Best way to parse

Chupa · January 27, 2009, 5:43pm

I feel like there’s a better way to parse data using C than how I am currently doing it. I am receiving a packet via UART, storing it in a buffer, then running it through a huge array of if statements to parse out the meat and potatoes. It hardly seems like the most efficient way to do this. One of the other things that bugs me is how do I decide when to actually run the packet in the buffer to the packet? What I have been doing is parsing the packet length ASAP and then count bytes after that till the number of bytes in the buffer matches the packet length. When it does I send the whole packet to the parser to get the data.

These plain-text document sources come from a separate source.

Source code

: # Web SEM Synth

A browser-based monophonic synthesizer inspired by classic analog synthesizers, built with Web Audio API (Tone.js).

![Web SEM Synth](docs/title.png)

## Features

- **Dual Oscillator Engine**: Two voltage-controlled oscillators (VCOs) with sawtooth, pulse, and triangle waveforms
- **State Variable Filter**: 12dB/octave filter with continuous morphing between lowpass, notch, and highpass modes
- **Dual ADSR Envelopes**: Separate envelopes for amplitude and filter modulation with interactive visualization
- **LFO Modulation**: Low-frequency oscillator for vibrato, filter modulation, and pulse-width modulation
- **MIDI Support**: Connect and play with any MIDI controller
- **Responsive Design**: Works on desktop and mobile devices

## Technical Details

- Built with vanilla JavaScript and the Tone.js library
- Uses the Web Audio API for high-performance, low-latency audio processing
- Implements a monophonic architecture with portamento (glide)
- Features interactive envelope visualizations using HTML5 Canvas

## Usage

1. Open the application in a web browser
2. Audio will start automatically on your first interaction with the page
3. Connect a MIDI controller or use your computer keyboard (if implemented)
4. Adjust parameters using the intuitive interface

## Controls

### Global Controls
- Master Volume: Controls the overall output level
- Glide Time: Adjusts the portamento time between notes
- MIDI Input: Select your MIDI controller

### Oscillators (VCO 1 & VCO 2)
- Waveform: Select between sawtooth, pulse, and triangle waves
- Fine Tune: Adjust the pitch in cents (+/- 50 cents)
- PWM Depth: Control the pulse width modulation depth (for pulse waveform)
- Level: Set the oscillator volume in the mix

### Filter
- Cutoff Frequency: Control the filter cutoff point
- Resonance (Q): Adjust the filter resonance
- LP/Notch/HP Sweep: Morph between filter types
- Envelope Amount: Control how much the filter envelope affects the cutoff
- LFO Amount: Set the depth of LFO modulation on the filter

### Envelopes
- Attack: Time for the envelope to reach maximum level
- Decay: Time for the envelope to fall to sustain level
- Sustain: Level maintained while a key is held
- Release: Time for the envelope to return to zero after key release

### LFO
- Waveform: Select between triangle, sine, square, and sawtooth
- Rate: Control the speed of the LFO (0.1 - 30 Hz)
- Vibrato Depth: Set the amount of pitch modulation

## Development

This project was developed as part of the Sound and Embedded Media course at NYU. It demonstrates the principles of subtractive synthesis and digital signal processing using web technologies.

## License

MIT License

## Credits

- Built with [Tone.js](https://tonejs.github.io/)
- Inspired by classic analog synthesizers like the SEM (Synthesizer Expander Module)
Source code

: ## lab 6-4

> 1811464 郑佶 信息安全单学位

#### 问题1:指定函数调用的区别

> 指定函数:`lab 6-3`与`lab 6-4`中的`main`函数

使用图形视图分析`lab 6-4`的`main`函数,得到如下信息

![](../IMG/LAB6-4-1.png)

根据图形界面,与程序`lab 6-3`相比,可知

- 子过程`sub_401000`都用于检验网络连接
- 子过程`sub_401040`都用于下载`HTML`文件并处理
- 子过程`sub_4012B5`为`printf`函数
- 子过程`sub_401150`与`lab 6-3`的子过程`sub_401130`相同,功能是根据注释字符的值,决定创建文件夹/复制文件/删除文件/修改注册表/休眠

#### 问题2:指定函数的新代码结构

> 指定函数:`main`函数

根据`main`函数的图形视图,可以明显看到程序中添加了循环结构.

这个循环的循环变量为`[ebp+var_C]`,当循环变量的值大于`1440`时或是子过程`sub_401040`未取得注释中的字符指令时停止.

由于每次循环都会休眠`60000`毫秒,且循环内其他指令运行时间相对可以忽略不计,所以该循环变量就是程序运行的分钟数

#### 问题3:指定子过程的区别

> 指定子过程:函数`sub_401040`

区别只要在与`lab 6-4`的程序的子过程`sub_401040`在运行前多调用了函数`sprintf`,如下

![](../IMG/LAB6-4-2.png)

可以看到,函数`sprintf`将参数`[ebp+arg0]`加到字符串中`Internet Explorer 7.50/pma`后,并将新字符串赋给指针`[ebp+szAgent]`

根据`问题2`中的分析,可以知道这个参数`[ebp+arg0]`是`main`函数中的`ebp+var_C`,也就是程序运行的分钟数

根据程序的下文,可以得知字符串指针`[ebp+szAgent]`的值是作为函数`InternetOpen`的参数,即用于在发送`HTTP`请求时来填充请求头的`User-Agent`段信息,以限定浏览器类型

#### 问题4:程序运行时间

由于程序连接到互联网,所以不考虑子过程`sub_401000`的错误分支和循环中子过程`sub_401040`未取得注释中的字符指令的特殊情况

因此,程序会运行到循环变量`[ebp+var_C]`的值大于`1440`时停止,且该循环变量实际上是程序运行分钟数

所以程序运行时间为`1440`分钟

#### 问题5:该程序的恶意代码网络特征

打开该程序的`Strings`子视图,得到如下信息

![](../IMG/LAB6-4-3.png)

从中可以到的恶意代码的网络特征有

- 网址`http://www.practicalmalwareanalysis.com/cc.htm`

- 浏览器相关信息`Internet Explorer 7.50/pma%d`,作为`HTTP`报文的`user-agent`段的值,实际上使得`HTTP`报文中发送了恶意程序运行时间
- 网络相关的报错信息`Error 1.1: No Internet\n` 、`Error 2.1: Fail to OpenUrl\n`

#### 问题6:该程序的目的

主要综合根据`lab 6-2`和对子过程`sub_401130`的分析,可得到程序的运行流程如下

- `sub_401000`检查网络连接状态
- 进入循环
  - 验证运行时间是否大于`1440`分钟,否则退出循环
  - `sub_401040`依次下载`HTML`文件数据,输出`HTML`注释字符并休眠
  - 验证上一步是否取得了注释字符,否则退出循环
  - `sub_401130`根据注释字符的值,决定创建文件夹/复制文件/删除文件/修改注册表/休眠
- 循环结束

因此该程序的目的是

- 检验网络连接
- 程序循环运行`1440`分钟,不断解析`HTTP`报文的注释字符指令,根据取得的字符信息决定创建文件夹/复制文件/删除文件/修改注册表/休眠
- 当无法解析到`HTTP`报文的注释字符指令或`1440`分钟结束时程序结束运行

TLDR: Im looking for any information or guidelines on the most efficient way to parse data on a µC!

leon_heller · January 27, 2009, 6:32pm

A state machine is the best way to do it.

Leon

signal7 · January 29, 2009, 12:12pm

You may be able to get a tiny bit of efficiency using switch statements instead of if statements, but I don’t think the generated assembly code will really be all that different. The compiler is really pretty good at optimization. A switch statement looks neater in the code, though.

If you have all of your parser logic in one big function call, you may want to break it up into smaller chunks. It’ll be easier to code/understand than trying to fit it all into one function.

Why do you need the efficiency? Are you running out of flash? Is the processing of the packet taking too long?

newbie123 · January 29, 2009, 12:26pm

What about a checksum byte at the end of every packet?

Chupa · January 30, 2009, 12:01am

signal7:
You may be able to get a tiny bit of efficiency using switch statements instead of if statements, but I don’t think the generated assembly code will really be all that different. The compiler is really pretty good at optimization. A switch statement looks neater in the code, though.

If you have all of your parser logic in one big function call, you may want to break it up into smaller chunks. It’ll be easier to code/understand than trying to fit it all into one function.

Why do you need the efficiency? Are you running out of flash? Is the processing of the packet taking too long?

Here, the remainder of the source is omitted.